Because the payload_length field is not checked against the buffer size, an attacker can overflow the stack buffer. On 32-bit ARM automotive ECUs that lack stack canaries, this overflow can overwrite the return address, potentially allowing remote code execution (RCE).
How can this vulnerability impact me? :
This vulnerability can lead to remote code execution on affected 32-bit ARM automotive ECUs without stack canaries. An attacker could exploit the stack buffer overflow to overwrite the return address and execute arbitrary code.
Such an exploit could compromise the security and integrity of the automotive system, potentially allowing unauthorized control or disruption of vehicle functions.
How can this vulnerability be detected on my network or system?
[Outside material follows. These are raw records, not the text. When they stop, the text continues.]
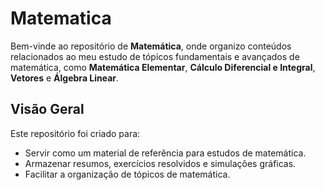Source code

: # Matematica

Bem-vinde ao repositório de **Matemática**, onde organizo conteúdos relacionados ao meu estudo de tópicos fundamentais e avançados de matemática, como **Matemática Elementar**, **Cálculo Diferencial e Integral**, **Vetores** e **Álgebra Linear**.

## **Visão Geral**
Este repositório foi criado para:
- Servir como um material de referência para estudos de matemática.
- Armazenar resumos, exercícios resolvidos e simulações gráficas.
- Facilitar a organização de tópicos de matemática.
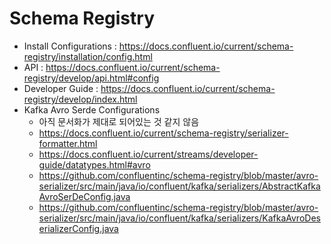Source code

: # Schema Registry

* Install Configurations : <https://docs.confluent.io/current/schema-registry/installation/config.html>
* API : <https://docs.confluent.io/current/schema-registry/develop/api.html#config>
* Developer Guide : <https://docs.confluent.io/current/schema-registry/develop/index.html>
* Kafka Avro Serde Configurations
  * 아직 문서화가 제대로 되어있는 것 같지 않음
  * <https://docs.confluent.io/current/schema-registry/serializer-formatter.html>
  * <https://docs.confluent.io/current/streams/developer-guide/datatypes.html#avro>
  * <https://github.com/confluentinc/schema-registry/blob/master/avro-serializer/src/main/java/io/confluent/kafka/serializers/AbstractKafkaAvroSerDeConfig.java>
  * <https://github.com/confluentinc/schema-registry/blob/master/avro-serializer/src/main/java/io/confluent/kafka/serializers/KafkaAvroDeserializerConfig.java>
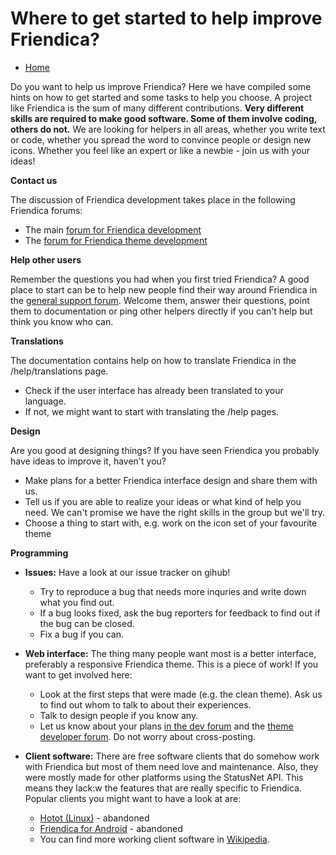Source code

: Where to get started to help improve Friendica?
===============================================

* [Home](help)

Do you want to help us improve Friendica? Here we have compiled some hints on how to get started and some tasks to help you choose. A project like Friendica is the sum of many different contributions. **Very different skills are required to make good software. Some of them involve coding, others do not.** We are looking for helpers in all areas, whether you write text or code, whether you spread the word to convince people or design new icons. Whether you feel like an expert or like a newbie - join us with your ideas!

**Contact us**

The discussion of Friendica development takes place in the following Friendica forums:

* The main [forum for Friendica development](https://friendika.openmindspace.org/profile/friendicadevelopers)
* The [forum for Friendica theme development](https://friendica.eu/profile/ftdevs)

**Help other users**

Remember the questions you had when you first tried Friendica? A good place to start can be to help new people find their way around Friendica in the [general support forum](https://helpers.pyxis.uberspace.de/profile/helpers). Welcome them, answer their questions, point them to documentation or ping other helpers directly if you can't help but think you know who can.

**Translations**

The documentation contains help on how to translate Friendica in the /help/translations page.

* Check if the user interface has already been translated to your language.
* If not, we might want to start with translating the /help pages.

**Design**

Are you good at designing things? If you have seen Friendica you probably have ideas to improve it, haven't you?

* Make plans for a better Friendica interface design and share them with us.
* Tell us if you are able to realize your ideas or what kind of help you need. We can't promise we have the right skills in the group but we'll try.
* Choose a thing to start with, e.g. work on the icon set of your favourite theme

**Programming**

* **Issues:** Have a look at our issue tracker on gihub!
	* Try to reproduce a bug that needs more inquries and write down what you find out.
	* If a bug looks fixed, ask the bug reporters for feedback to find out if the bug can be closed.
	* Fix a bug if you can.

* **Web interface:** The thing many people want most is a better interface, preferably a responsive Friendica theme. This is a piece of work! If you want to get involved here:
	* Look at the first steps that were made (e.g. the clean theme). Ask us to find out whom to talk to about their experiences.
	* Talk to design people if you know any.
	* Let us know about your plans [in the dev forum](https://friendika.openmindspace.org/profile/friendicadevelopers) and the [theme developer forum](https://friendica.eu/profile/ftdevs). Do not worry about cross-posting.

* **Client software:** There are free software clients that do somehow work with Friendica but most of them need love and maintenance. Also, they were mostly made for other platforms using the StatusNet API. This means they lack:w
 the features that are really specific to Friendica. Popular clients you might want to have a look at are:
	* [Hotot (Linux)](http://hotot.org/) - abandoned
	* [Friendica for Android](https://github.com/max-weller/friendica-for-android) - abandoned
	* You can find more working client software in [Wikipedia](https://en.wikipedia.org/wiki/Friendica).
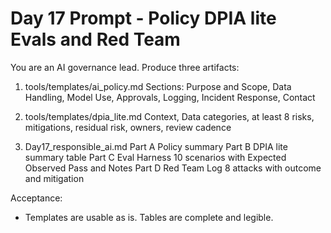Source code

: # Day 17 Prompt - Policy DPIA lite Evals and Red Team

You are an AI governance lead. Produce three artifacts:

1. tools/templates/ai_policy.md
   Sections: Purpose and Scope, Data Handling, Model Use, Approvals, Logging, Incident Response, Contact

2. tools/templates/dpia_lite.md
   Context, Data categories, at least 8 risks, mitigations, residual risk, owners, review cadence

3. Day17_responsible_ai.md
   Part A Policy summary
   Part B DPIA lite summary table
   Part C Eval Harness 10 scenarios with Expected Observed Pass and Notes
   Part D Red Team Log 8 attacks with outcome and mitigation

Acceptance:
- Templates are usable as is. Tables are complete and legible.
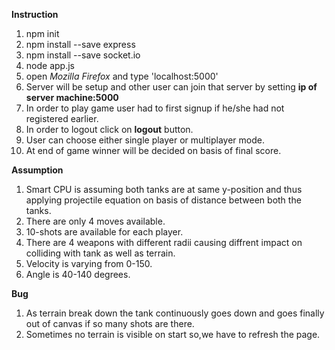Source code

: **Instruction**
1. npm init
2. npm install --save express
3. npm install --save socket.io
4. node app.js
5. open *Mozilla Firefox* and type 'localhost:5000'
6. Server will be setup and other user can join that server by setting **ip of server machine:5000**
7. In order to play game user had to first signup if he/she had not registered earlier.
8. In order to logout click on **logout** button.
9. User can choose either single player or multiplayer mode.
10. At end of game winner will be decided on basis of final score.


**Assumption**
1. Smart CPU is assuming both tanks are at same y-position and thus applying projectile equation on basis of distance between both the tanks.
2. There are only 4 moves available.
3. 10-shots are available for each player.
4. There are 4 weapons with different radii causing diffrent impact on colliding with tank as well as terrain.
5. Velocity is varying from 0-150.
6. Angle is 40-140 degrees. 


**Bug**
1. As terrain break down the tank continuously goes down and goes finally out of canvas if so many shots are there.
2. Sometimes no terrain is visible on start so,we have to refresh the page.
Can you suggest some commands?
This vulnerability can be detected by monitoring for unusually large or malformed UDS (Unified Diagnostic Services) diagnostic request payloads sent over the CAN service API, as the overflow occurs when payloads exceed the expected size.
Specifically, detection involves capturing and analyzing CAN network traffic for diagnostic requests where the payload length exceeds the 6-byte buffer limit, potentially up to 7 bytes or more.
- Use a CAN bus monitoring tool (e.g., can-utils) to capture traffic: `candump can0`
- Filter diagnostic request messages and inspect payload lengths for values greater than 6 bytes.
- Example command to capture and filter CAN frames with payload length > 6 bytes (assuming candump output parsing): `candump can0 | grep -E 'length=[7-9]'`
Additionally, system logs or application logs related to agl-service-can-low-level may show crashes or anomalies indicating exploitation attempts.
What immediate steps should I take to mitigate this vulnerability?
Immediate mitigation steps include restricting access to the CAN service API to trusted sources only, to prevent unauthorized or malicious diagnostic requests.
Implement network-level filtering to block diagnostic requests with payloads exceeding the safe length (6 bytes) before they reach the vulnerable service.
If possible, update or patch the agl-service-can-low-level component or the uds-c library to a version that includes bounds checking on the payload length in the send_diagnostic_request function.
As a temporary workaround, enable any available security features such as stack canaries or address space layout randomization (ASLR) on the affected systems to reduce the risk of successful exploitation.
How does this vulnerability affect compliance with common standards and regulations (like GDPR, HIPAA)?:
The provided information does not specify any direct impact of this vulnerability on compliance with common standards and regulations such as GDPR or HIPAA.